Entries taken from a collection
====
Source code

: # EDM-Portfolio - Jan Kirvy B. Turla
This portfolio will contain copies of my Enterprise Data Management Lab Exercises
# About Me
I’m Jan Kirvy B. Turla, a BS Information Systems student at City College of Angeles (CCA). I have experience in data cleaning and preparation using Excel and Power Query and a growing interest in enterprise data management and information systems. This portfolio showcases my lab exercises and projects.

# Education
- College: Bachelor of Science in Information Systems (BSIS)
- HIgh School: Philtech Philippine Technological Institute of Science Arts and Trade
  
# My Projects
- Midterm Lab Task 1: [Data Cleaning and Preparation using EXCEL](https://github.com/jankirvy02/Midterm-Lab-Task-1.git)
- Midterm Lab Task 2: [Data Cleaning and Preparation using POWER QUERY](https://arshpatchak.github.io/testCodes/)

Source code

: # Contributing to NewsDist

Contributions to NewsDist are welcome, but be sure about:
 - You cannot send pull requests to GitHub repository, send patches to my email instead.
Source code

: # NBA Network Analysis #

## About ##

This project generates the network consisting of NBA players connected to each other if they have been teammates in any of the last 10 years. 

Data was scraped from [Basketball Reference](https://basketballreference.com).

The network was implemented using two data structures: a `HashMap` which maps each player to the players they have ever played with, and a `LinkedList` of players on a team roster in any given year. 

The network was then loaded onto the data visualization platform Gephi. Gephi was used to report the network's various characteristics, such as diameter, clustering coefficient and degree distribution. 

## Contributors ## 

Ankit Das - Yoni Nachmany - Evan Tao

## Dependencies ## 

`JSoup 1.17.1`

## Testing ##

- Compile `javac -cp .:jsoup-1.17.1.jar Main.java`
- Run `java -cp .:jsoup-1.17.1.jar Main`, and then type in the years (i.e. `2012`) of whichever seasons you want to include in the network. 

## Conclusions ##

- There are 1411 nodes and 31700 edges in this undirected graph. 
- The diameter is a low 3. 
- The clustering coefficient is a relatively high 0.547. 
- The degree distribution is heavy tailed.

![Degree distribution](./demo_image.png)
====
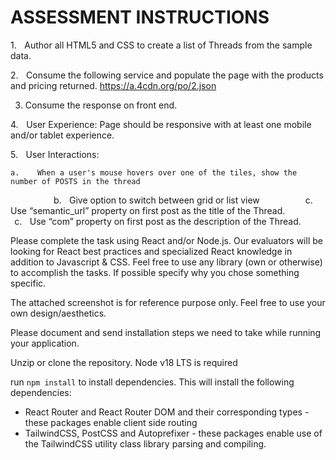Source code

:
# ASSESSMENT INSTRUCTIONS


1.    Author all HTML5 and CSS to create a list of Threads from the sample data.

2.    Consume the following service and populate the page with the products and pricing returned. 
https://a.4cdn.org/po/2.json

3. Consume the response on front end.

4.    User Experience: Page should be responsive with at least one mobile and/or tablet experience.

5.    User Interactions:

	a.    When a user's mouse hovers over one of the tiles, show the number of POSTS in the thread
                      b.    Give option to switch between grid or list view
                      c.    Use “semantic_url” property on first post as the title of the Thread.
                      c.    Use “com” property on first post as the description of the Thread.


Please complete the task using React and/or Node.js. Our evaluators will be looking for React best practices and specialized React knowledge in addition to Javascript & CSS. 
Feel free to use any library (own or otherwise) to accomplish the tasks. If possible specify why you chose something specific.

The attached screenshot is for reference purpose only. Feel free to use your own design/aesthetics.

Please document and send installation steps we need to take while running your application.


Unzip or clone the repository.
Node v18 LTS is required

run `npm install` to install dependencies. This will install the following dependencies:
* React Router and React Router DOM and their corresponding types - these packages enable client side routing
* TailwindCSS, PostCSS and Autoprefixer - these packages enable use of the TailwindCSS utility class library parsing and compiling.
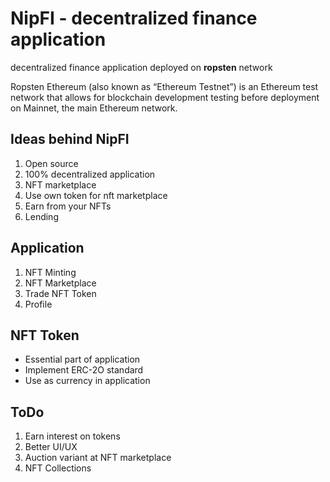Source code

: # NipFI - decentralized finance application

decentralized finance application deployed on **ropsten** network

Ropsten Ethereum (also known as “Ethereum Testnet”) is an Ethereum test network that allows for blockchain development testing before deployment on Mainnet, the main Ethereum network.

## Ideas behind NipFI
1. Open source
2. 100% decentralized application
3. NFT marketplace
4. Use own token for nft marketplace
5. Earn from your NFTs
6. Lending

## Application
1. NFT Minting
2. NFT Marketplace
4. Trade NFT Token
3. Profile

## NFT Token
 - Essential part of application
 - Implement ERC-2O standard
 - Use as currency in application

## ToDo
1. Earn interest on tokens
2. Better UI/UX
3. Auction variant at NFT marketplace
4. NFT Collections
====
**WORK ORDER**
In the data above, the stretch from the line with "The attached screenshot" through the line with "4. NFT Collections" is to be returned exactly, minus any pictures.

**WRITTEN SOLUTION**
The attached screenshot is for reference purpose only. Feel free to use your own design/aesthetics.

Please document and send installation steps we need to take while running your application.


Unzip or clone the repository.
Node v18 LTS is required

run `npm install` to install dependencies. This will install the following dependencies:
* React Router and React Router DOM and their corresponding types - these packages enable client side routing
* TailwindCSS, PostCSS and Autoprefixer - these packages enable use of the TailwindCSS utility class library parsing and compiling.
Source code

: # NipFI - decentralized finance application

decentralized finance application deployed on **ropsten** network

Ropsten Ethereum (also known as “Ethereum Testnet”) is an Ethereum test network that allows for blockchain development testing before deployment on Mainnet, the main Ethereum network.

## Ideas behind NipFI
1. Open source
2. 100% decentralized application
3. NFT marketplace
4. Use own token for nft marketplace
5. Earn from your NFTs
6. Lending

## Application
1. NFT Minting
2. NFT Marketplace
4. Trade NFT Token
3. Profile

## NFT Token
 - Essential part of application
 - Implement ERC-2O standard
 - Use as currency in application

## ToDo
1. Earn interest on tokens
2. Better UI/UX
3. Auction variant at NFT marketplace
4. NFT Collections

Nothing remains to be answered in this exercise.